During his tenure, Markovic launched an ambitious programme of pro-Western economic reforms, including the privatisation of state-run companies and the stabilisation of the dinar. The result was a halt to soaring inflation and atemporary rise in the country's living standards.
The reforms made him popular among Yugoslavia's liberals and brought the country to the threshold of the European Union. But he was hated by nationalists for his unifying stands and his efforts to mediate between the increasingly hostile leaderships of the six former Yugoslav republics.
In July 1990, he formed a political party supporting a reformed Yugoslav federation but was defeated in the elections by nationalist and separatist parties. Before he resigned in December 1991 under pressure from nationalists, Markovic tried to find a compromise between Slovenia and Croatia, the republics seeking to secede, and Serbia, which insisted that Yugoslavia remain a single entity. His efforts failed and the country was plunged into a series of ethnic wars.
"He was always against the war, against the break-up of the country," Bogic Bogicevic, the Bosnian member of Yugoslavia's collective presidency at the time of Markovic's tenure, said. "The others who wanted war and were for the break-up of the country were obviously more successful than him."
In 2003, he appeared as a prosecution witness at the war crimes trial of the former Serbian leader Slobodan Milosevic at a tribunal in The Hague.
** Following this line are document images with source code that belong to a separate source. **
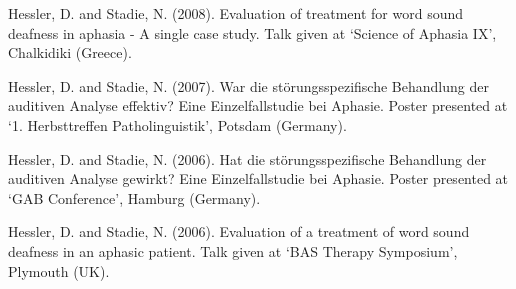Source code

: \documentclass[11pt]{article}
\makeatletter
\newlength{\bibhang}
\newlength{\bibsep}
 {\@listi \global\bibsep\itemsep \global\advance\bibsep by\parsep}
\newenvironment{bibsection}%
        {\vspace{-\baselineskip}\begin{list}{}{%
       \setlength{\leftmargin}{\bibhang}%
       \setlength{\itemindent}{-\leftmargin}%
       \setlength{\itemsep}{\bibsep}%
       \setlength{\parsep}{\z@}%
        \setlength{\partopsep}{0pt}%
        \setlength{\topsep}{0pt}}}
        {\end{list}\vspace{-.6\baselineskip}}
\makeatother
\begin{document}
\begin{bibsection}
\item Hessler, D. and Stadie, N. (2008). Evaluation of treatment for word sound deafness in aphasia - A single case study. Talk given at `Science of Aphasia IX', Chalkidiki (Greece). 

\item Hessler, D. and Stadie, N. (2007). War die st\"{o}rungsspezifische Behandlung der auditiven Analyse effektiv? Eine Einzelfallstudie bei Aphasie. Poster presented at `1. Herbsttreffen Patholinguistik', Potsdam (Germany).

\item Hessler, D. and Stadie, N. (2006). Hat die st\"{o}rungsspezifische Behandlung der auditiven Analyse gewirkt? Eine Einzelfallstudie bei Aphasie. Poster presented at `GAB Conference', Hamburg (Germany).

\item Hessler, D. and Stadie, N. (2006). Evaluation of a treatment of word sound deafness in an aphasic patient. Talk given at `BAS Therapy Symposium', Plymouth (UK).

\end{bibsection}
\end{document}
He testified that Milosevic and the former Croatian president Franjo Tudjman both told him that they had made an agreement on the eve of the war in Bosnia in 1991 to divide the former Yugoslav republic between Serbia and Croatia.
After the wars, Markovic dedicated himself to a business career and consulting for governments, including that of Macedonia, and banks.
Born in Konjic, in the then kingdom of Yugoslavia in 1924, Markovic graduated from the Electrical Engineering Faculty at the University of Zagreb in 1954. He became president of Croatia in 1986.
He is survived by his wife, a son and a daughter.
Ante Markovic, politician: born Konjic, Herzegovina 25 November 1924; died Zagreb 28 November 2011.